*Required action*. This exercise calls for an exact copy of the listing, with no pictures kept.

*Data to process*.
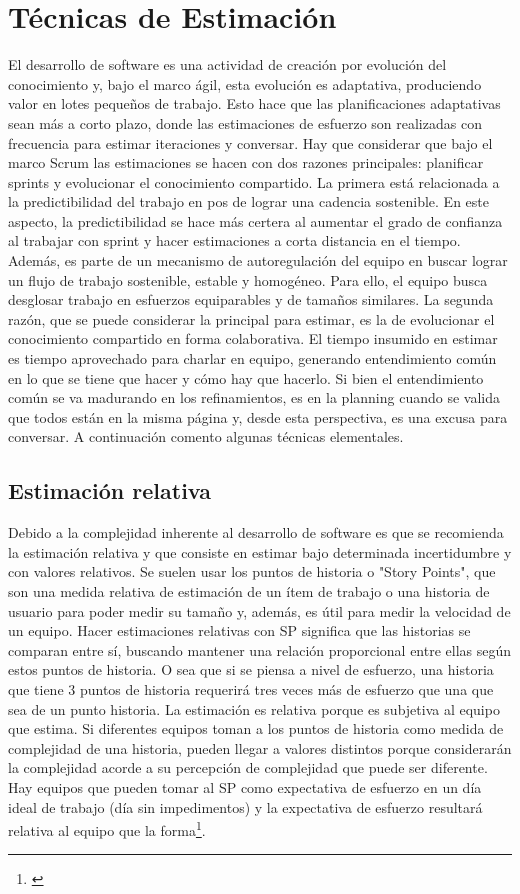 \section{Técnicas de Estimación}

El desarrollo de software es una actividad de creación por evolución del conocimiento y, bajo el marco ágil, esta evolución es adaptativa, produciendo valor en lotes pequeños de trabajo. Esto hace que las planificaciones adaptativas sean más a corto plazo, donde las estimaciones de esfuerzo son realizadas con frecuencia para estimar iteraciones y conversar. Hay que considerar que bajo el marco Scrum las estimaciones se hacen con dos razones principales: planificar sprints y evolucionar el conocimiento compartido. La primera está relacionada a la predictibilidad del trabajo en pos de lograr una cadencia sostenible. En este aspecto, la predictibilidad se hace más certera al aumentar el grado de confianza al trabajar con sprint y hacer estimaciones a corta distancia en el tiempo. Además, es parte de un mecanismo de autoregulación del equipo en buscar lograr un flujo de trabajo sostenible, estable y homogéneo. Para ello, el equipo busca desglosar trabajo en esfuerzos equiparables y de tamaños similares. La segunda razón, que se puede considerar la principal para estimar, es la de evolucionar el conocimiento compartido en forma colaborativa. El tiempo insumido en estimar es tiempo aprovechado para charlar en equipo, generando entendimiento común en lo que se tiene que hacer y cómo hay que hacerlo. Si bien el entendimiento común se va madurando en los refinamientos, es en la planning cuando se valida que todos están en la misma página y, desde esta perspectiva, es una excusa para conversar. A continuación comento algunas técnicas elementales.

\subsection{Estimación relativa}

Debido a la complejidad inherente al desarrollo de software es que se recomienda la estimación relativa y que consiste en estimar bajo determinada incertidumbre y con valores relativos. Se suelen usar los puntos de historia o "Story Points", que son una medida relativa de estimación de un ítem de trabajo o una historia de usuario para poder medir su tamaño y, además, es útil para medir la velocidad de un equipo. Hacer estimaciones relativas con SP significa que las historias se comparan entre sí, buscando mantener una relación proporcional entre ellas según estos puntos de historia. O sea que si se piensa a nivel de esfuerzo, una historia que tiene 3 puntos de historia requerirá tres veces más de esfuerzo que una que sea de un punto historia.
La estimación es relativa porque es subjetiva al equipo que estima. Si diferentes equipos toman a los puntos de historia como medida de complejidad de una historia, pueden llegar a valores distintos porque considerarán la complejidad acorde a su percepción de complejidad que puede ser diferente. Hay equipos que pueden tomar al SP como expectativa de esfuerzo en un día ideal de trabajo (día sin impedimentos) y la expectativa de esfuerzo resultará relativa al equipo que la forma\footnote{\cite{Cohn-2004}}.

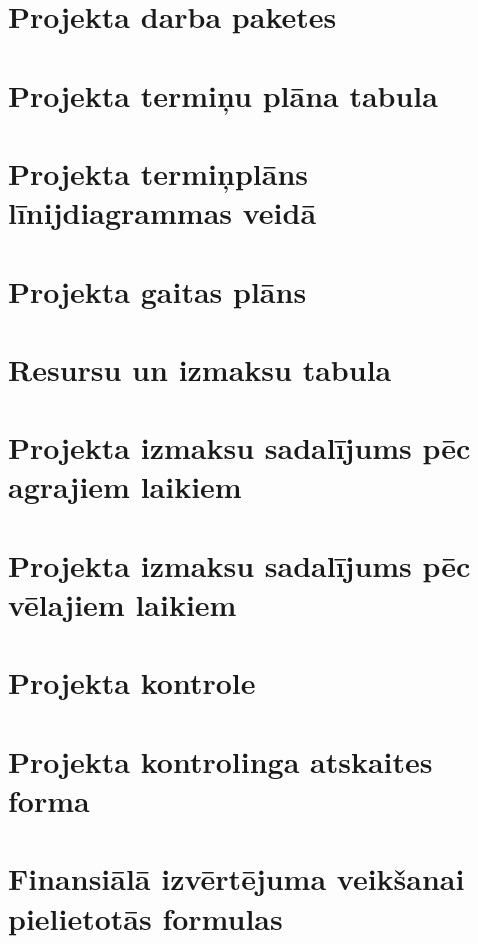 \section{Projekta darba paketes}
	\label{app:Projekta_darba_paketes}
    \clearpage
\section{Projekta termiņu plāna tabula}
	\label{app:Projekta_terminu_plans}
    \clearpage
\section{Projekta termiņplāns līnijdiagrammas veidā}
	\label{app:Projekta_linijdiagrammas}
    \clearpage
\section{Projekta gaitas plāns}
	\label{app:Projekta_gaitas_plans}
    \clearpage
\section{Resursu un izmaksu tabula}
	\label{app:Projekta_resursu_izmaksu_tabula}
    \clearpage
\section{Projekta izmaksu sadalījums pēc agrajiem laikiem}
	\label{app:Projekta_izmaksu_salidzinajums_agrais}
    \clearpage
\section{Projekta izmaksu sadalījums pēc vēlajiem laikiem}
	\label{app:Projekta_izmaksu_salidzinajums_velais}
    \clearpage
\section{Projekta kontrole}
	\label{app:Projekta_konrole}
    \clearpage
\section{Projekta kontrolinga atskaites forma}
	\label{app:Projekta_atskaitas_forma}
    \clearpage
\section{Finansiālā izvērtējuma veikšanai pielietotās formulas }
	\label{app:Projekta_formulas}
    \clearpage
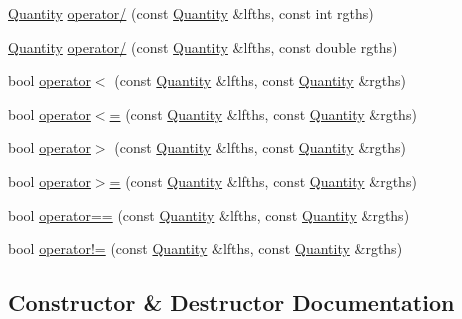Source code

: \begin{DoxyCompactItemize}
\item 
\hyperlink{classmunits_1_1_quantity}{Quantity} \hyperlink{classmunits_1_1_quantity_a2854dec1ef94e67d8ff0e50900dceddc}{operator/} (const \hyperlink{classmunits_1_1_quantity}{Quantity} \&lfths, const int rgths)
\item 
\hyperlink{classmunits_1_1_quantity}{Quantity} \hyperlink{classmunits_1_1_quantity_a6a34ef12ca317a49f45c310ef232ee4e}{operator/} (const \hyperlink{classmunits_1_1_quantity}{Quantity} \&lfths, const double rgths)
\item 
bool \hyperlink{classmunits_1_1_quantity_a1b7db6ef3157f54dffd8431b73b059f9}{operator$<$} (const \hyperlink{classmunits_1_1_quantity}{Quantity} \&lfths, const \hyperlink{classmunits_1_1_quantity}{Quantity} \&rgths)
\item 
bool \hyperlink{classmunits_1_1_quantity_a6ddc2fc0e787211815087612a60c35d1}{operator$<$=} (const \hyperlink{classmunits_1_1_quantity}{Quantity} \&lfths, const \hyperlink{classmunits_1_1_quantity}{Quantity} \&rgths)
\item 
bool \hyperlink{classmunits_1_1_quantity_aa816c6e6e556d7f919273c67c287030b}{operator$>$} (const \hyperlink{classmunits_1_1_quantity}{Quantity} \&lfths, const \hyperlink{classmunits_1_1_quantity}{Quantity} \&rgths)
\item 
bool \hyperlink{classmunits_1_1_quantity_a700091f1868ef19f9bd02f289ac8a1ee}{operator$>$=} (const \hyperlink{classmunits_1_1_quantity}{Quantity} \&lfths, const \hyperlink{classmunits_1_1_quantity}{Quantity} \&rgths)
\item 
bool \hyperlink{classmunits_1_1_quantity_ab8fa0c93b87037ad0a27eec194454b60}{operator==} (const \hyperlink{classmunits_1_1_quantity}{Quantity} \&lfths, const \hyperlink{classmunits_1_1_quantity}{Quantity} \&rgths)
\item 
bool \hyperlink{classmunits_1_1_quantity_aa57bf85906856611bd00e12150faf573}{operator!=} (const \hyperlink{classmunits_1_1_quantity}{Quantity} \&lfths, const \hyperlink{classmunits_1_1_quantity}{Quantity} \&rgths)
\end{DoxyCompactItemize}


\subsection{Constructor \& Destructor Documentation}
\mbox{\label{classmunits_1_1_quantity_a7b99d99300cfad3056e2b426644531eb}} 
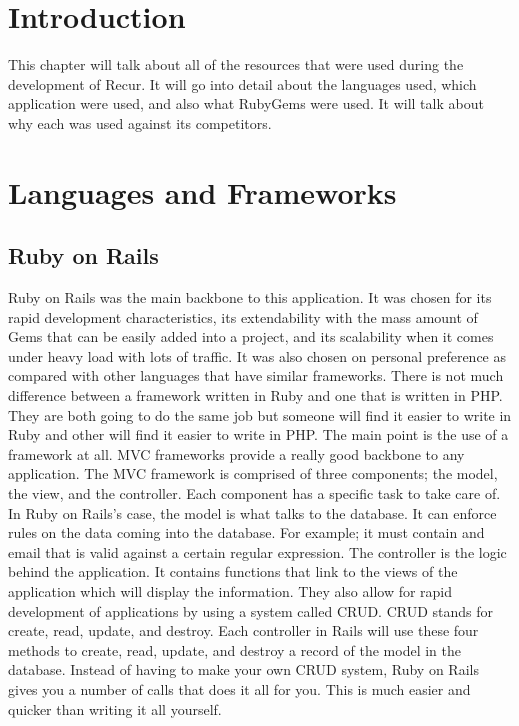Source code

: \section{Introduction}
This chapter will talk about all of the resources that were used during the development of Recur. It will go into detail about the languages used, which application were used, and also what RubyGems were used. It will talk about why each was used against its competitors.

\section{Languages and Frameworks}
\subsection{Ruby on Rails}
Ruby on Rails was the main backbone to this application. It was chosen for its rapid development characteristics, its extendability with the mass amount of Gems that can be easily added into a project, and its scalability when it comes under heavy load with lots of traffic. It was also chosen on personal preference as compared with other languages that have similar frameworks. There is not much difference between a framework written in Ruby and one that is written in PHP. They are both going to do the same job but someone will find it easier to write in Ruby and other will find it easier to write in PHP. The main point is the use of a framework at all. MVC frameworks provide a really good backbone to any application. The MVC framework is comprised of three components; the model, the view, and the controller. Each component has a specific task to take care of. In Ruby on Rails's case, the model is what talks to the database. It can enforce rules on the data coming into the database. For example; it must contain and email that is valid against a certain regular expression. The controller is the logic behind the application. It contains functions that link to the views of the application which will display the information. They also allow for rapid development of applications by using a system called CRUD. CRUD stands for create, read, update, and destroy. Each controller in Rails will use these four methods to create, read, update, and destroy a record of the model in the database. Instead of having to make your own CRUD system, Ruby on Rails gives you a number of calls that does it all for you. This is much easier and quicker than writing it all yourself.\\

*Output*.
 \section{Técnicas de Estimación}

El desarrollo de software es una actividad de creación por evolución del conocimiento y, bajo el marco ágil, esta evolución es adaptativa, produciendo valor en lotes pequeños de trabajo. Esto hace que las planificaciones adaptativas sean más a corto plazo, donde las estimaciones de esfuerzo son realizadas con frecuencia para estimar iteraciones y conversar. Hay que considerar que bajo el marco Scrum las estimaciones se hacen con dos razones principales: planificar sprints y evolucionar el conocimiento compartido. La primera está relacionada a la predictibilidad del trabajo en pos de lograr una cadencia sostenible. En este aspecto, la predictibilidad se hace más certera al aumentar el grado de confianza al trabajar con sprint y hacer estimaciones a corta distancia en el tiempo. Además, es parte de un mecanismo de autoregulación del equipo en buscar lograr un flujo de trabajo sostenible, estable y homogéneo. Para ello, el equipo busca desglosar trabajo en esfuerzos equiparables y de tamaños similares. La segunda razón, que se puede considerar la principal para estimar, es la de evolucionar el conocimiento compartido en forma colaborativa. El tiempo insumido en estimar es tiempo aprovechado para charlar en equipo, generando entendimiento común en lo que se tiene que hacer y cómo hay que hacerlo. Si bien el entendimiento común se va madurando en los refinamientos, es en la planning cuando se valida que todos están en la misma página y, desde esta perspectiva, es una excusa para conversar. A continuación comento algunas técnicas elementales.

\subsection{Estimación relativa}

Debido a la complejidad inherente al desarrollo de software es que se recomienda la estimación relativa y que consiste en estimar bajo determinada incertidumbre y con valores relativos. Se suelen usar los puntos de historia o "Story Points", que son una medida relativa de estimación de un ítem de trabajo o una historia de usuario para poder medir su tamaño y, además, es útil para medir la velocidad de un equipo. Hacer estimaciones relativas con SP significa que las historias se comparan entre sí, buscando mantener una relación proporcional entre ellas según estos puntos de historia. O sea que si se piensa a nivel de esfuerzo, una historia que tiene 3 puntos de historia requerirá tres veces más de esfuerzo que una que sea de un punto historia.
La estimación es relativa porque es subjetiva al equipo que estima. Si diferentes equipos toman a los puntos de historia como medida de complejidad de una historia, pueden llegar a valores distintos porque considerarán la complejidad acorde a su percepción de complejidad que puede ser diferente. Hay equipos que pueden tomar al SP como expectativa de esfuerzo en un día ideal de trabajo (día sin impedimentos) y la expectativa de esfuerzo resultará relativa al equipo que la forma\footnote{\cite{Cohn-2004}}.

 \section{Projekta darba paketes}
	\label{app:Projekta_darba_paketes}
    \clearpage
\section{Projekta termiņu plāna tabula}
	\label{app:Projekta_terminu_plans}
    \clearpage
\section{Projekta termiņplāns līnijdiagrammas veidā}
	\label{app:Projekta_linijdiagrammas}
    \clearpage
\section{Projekta gaitas plāns}
	\label{app:Projekta_gaitas_plans}
    \clearpage
\section{Resursu un izmaksu tabula}
	\label{app:Projekta_resursu_izmaksu_tabula}
    \clearpage
\section{Projekta izmaksu sadalījums pēc agrajiem laikiem}
	\label{app:Projekta_izmaksu_salidzinajums_agrais}
    \clearpage
\section{Projekta izmaksu sadalījums pēc vēlajiem laikiem}
	\label{app:Projekta_izmaksu_salidzinajums_velais}
    \clearpage
\section{Projekta kontrole}
	\label{app:Projekta_konrole}
    \clearpage
\section{Projekta kontrolinga atskaites forma}
	\label{app:Projekta_atskaitas_forma}
    \clearpage
\section{Finansiālā izvērtējuma veikšanai pielietotās formulas }
	\label{app:Projekta_formulas}
    \clearpage
Source code

: \begin{DoxyCompactItemize}
\item 
\hyperlink{classmunits_1_1_quantity}{Quantity} \hyperlink{classmunits_1_1_quantity_a2854dec1ef94e67d8ff0e50900dceddc}{operator/} (const \hyperlink{classmunits_1_1_quantity}{Quantity} \&lfths, const int rgths)
\item 
\hyperlink{classmunits_1_1_quantity}{Quantity} \hyperlink{classmunits_1_1_quantity_a6a34ef12ca317a49f45c310ef232ee4e}{operator/} (const \hyperlink{classmunits_1_1_quantity}{Quantity} \&lfths, const double rgths)
\item 
bool \hyperlink{classmunits_1_1_quantity_a1b7db6ef3157f54dffd8431b73b059f9}{operator$<$} (const \hyperlink{classmunits_1_1_quantity}{Quantity} \&lfths, const \hyperlink{classmunits_1_1_quantity}{Quantity} \&rgths)
\item 
bool \hyperlink{classmunits_1_1_quantity_a6ddc2fc0e787211815087612a60c35d1}{operator$<$=} (const \hyperlink{classmunits_1_1_quantity}{Quantity} \&lfths, const \hyperlink{classmunits_1_1_quantity}{Quantity} \&rgths)
\item 
bool \hyperlink{classmunits_1_1_quantity_aa816c6e6e556d7f919273c67c287030b}{operator$>$} (const \hyperlink{classmunits_1_1_quantity}{Quantity} \&lfths, const \hyperlink{classmunits_1_1_quantity}{Quantity} \&rgths)
\item 
bool \hyperlink{classmunits_1_1_quantity_a700091f1868ef19f9bd02f289ac8a1ee}{operator$>$=} (const \hyperlink{classmunits_1_1_quantity}{Quantity} \&lfths, const \hyperlink{classmunits_1_1_quantity}{Quantity} \&rgths)
\item 
bool \hyperlink{classmunits_1_1_quantity_ab8fa0c93b87037ad0a27eec194454b60}{operator==} (const \hyperlink{classmunits_1_1_quantity}{Quantity} \&lfths, const \hyperlink{classmunits_1_1_quantity}{Quantity} \&rgths)
\item 
bool \hyperlink{classmunits_1_1_quantity_aa57bf85906856611bd00e12150faf573}{operator!=} (const \hyperlink{classmunits_1_1_quantity}{Quantity} \&lfths, const \hyperlink{classmunits_1_1_quantity}{Quantity} \&rgths)
\end{DoxyCompactItemize}


\subsection{Constructor \& Destructor Documentation}
\mbox{\label{classmunits_1_1_quantity_a7b99d99300cfad3056e2b426644531eb}} 
Source code

: \section{Introduction}
This chapter will talk about all of the resources that were used during the development of Recur. It will go into detail about the languages used, which application were used, and also what RubyGems were used. It will talk about why each was used against its competitors.

\section{Languages and Frameworks}
\subsection{Ruby on Rails}
Ruby on Rails was the main backbone to this application. It was chosen for its rapid development characteristics, its extendability with the mass amount of Gems that can be easily added into a project, and its scalability when it comes under heavy load with lots of traffic. It was also chosen on personal preference as compared with other languages that have similar frameworks. There is not much difference between a framework written in Ruby and one that is written in PHP. They are both going to do the same job but someone will find it easier to write in Ruby and other will find it easier to write in PHP. The main point is the use of a framework at all. MVC frameworks provide a really good backbone to any application. The MVC framework is comprised of three components; the model, the view, and the controller. Each component has a specific task to take care of. In Ruby on Rails's case, the model is what talks to the database. It can enforce rules on the data coming into the database. For example; it must contain and email that is valid against a certain regular expression. The controller is the logic behind the application. It contains functions that link to the views of the application which will display the information. They also allow for rapid development of applications by using a system called CRUD. CRUD stands for create, read, update, and destroy. Each controller in Rails will use these four methods to create, read, update, and destroy a record of the model in the database. Instead of having to make your own CRUD system, Ruby on Rails gives you a number of calls that does it all for you. This is much easier and quicker than writing it all yourself.\\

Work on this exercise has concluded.